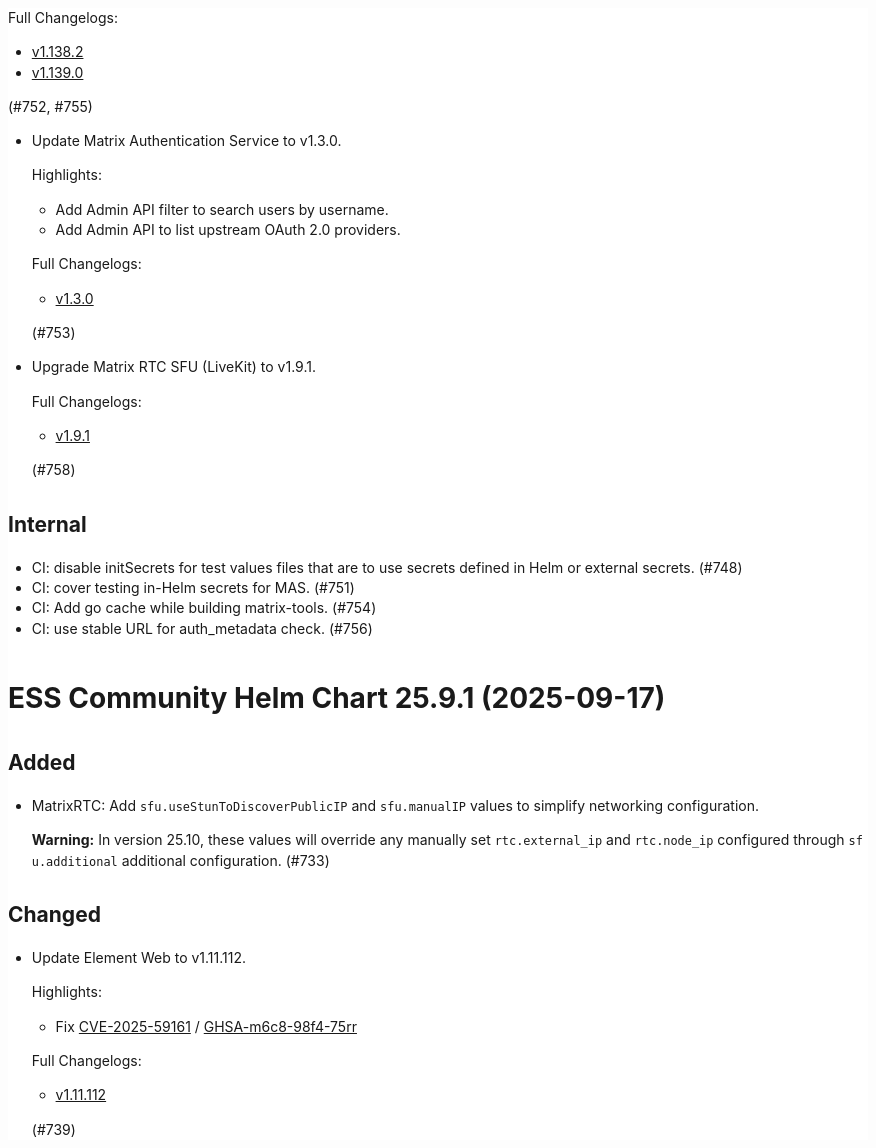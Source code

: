   Full Changelogs:
  * [v1.138.2](https://github.com/element-hq/synapse/releases/tag/v1.138.2)
  * [v1.139.0](https://github.com/element-hq/synapse/releases/tag/v1.139.0)

  (#752, #755)
- Update Matrix Authentication Service to v1.3.0.

  Highlights:
  * Add Admin API filter to search users by username.
  * Add Admin API to list upstream OAuth 2.0 providers.

  Full Changelogs:
  * [v1.3.0](https://github.com/element-hq/matrix-authentication-service/releases/tag/v1.3.0)

  (#753)
- Upgrade Matrix RTC SFU (LiveKit) to v1.9.1.

  Full Changelogs:
  * [v1.9.1](https://github.com/livekit/livekit/releases/tag/v1.9.1)

  (#758)

## Internal

- CI: disable initSecrets for test values files that are to use secrets defined in Helm or external secrets. (#748)
- CI: cover testing in-Helm secrets for MAS. (#751)
- CI: Add go cache while building matrix-tools. (#754)
- CI: use stable URL for auth_metadata check. (#756)


# ESS Community Helm Chart 25.9.1 (2025-09-17)

## Added

- MatrixRTC: Add `sfu.useStunToDiscoverPublicIP` and `sfu.manualIP` values to simplify networking configuration.

  **Warning:** In version 25.10, these values will override any manually set `rtc.external_ip` and `rtc.node_ip`
  configured through `sfu.additional` additional configuration. (#733)

## Changed

- Update Element Web to v1.11.112.

  Highlights:

  * Fix [CVE-2025-59161](https://www.cve.org/CVERecord?id=CVE-2025-59161) / [GHSA-m6c8-98f4-75rr](https://github.com/element-hq/element-web/security/advisories/GHSA-m6c8-98f4-75rr)

  Full Changelogs:
  * [v1.11.112](https://github.com/element-hq/element-web/releases/tag/v1.11.112)

  (#739)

*-*-*

** Exercise goal **
Check each line of the records for the word "releases", and show the lines that contain it.

** Output below **
  * [v1.138.2](https://github.com/element-hq/synapse/releases/tag/v1.138.2)
  * [v1.139.0](https://github.com/element-hq/synapse/releases/tag/v1.139.0)
  * [v1.3.0](https://github.com/element-hq/matrix-authentication-service/releases/tag/v1.3.0)
  * [v1.9.1](https://github.com/livekit/livekit/releases/tag/v1.9.1)
  * [v1.11.112](https://github.com/element-hq/element-web/releases/tag/v1.11.112)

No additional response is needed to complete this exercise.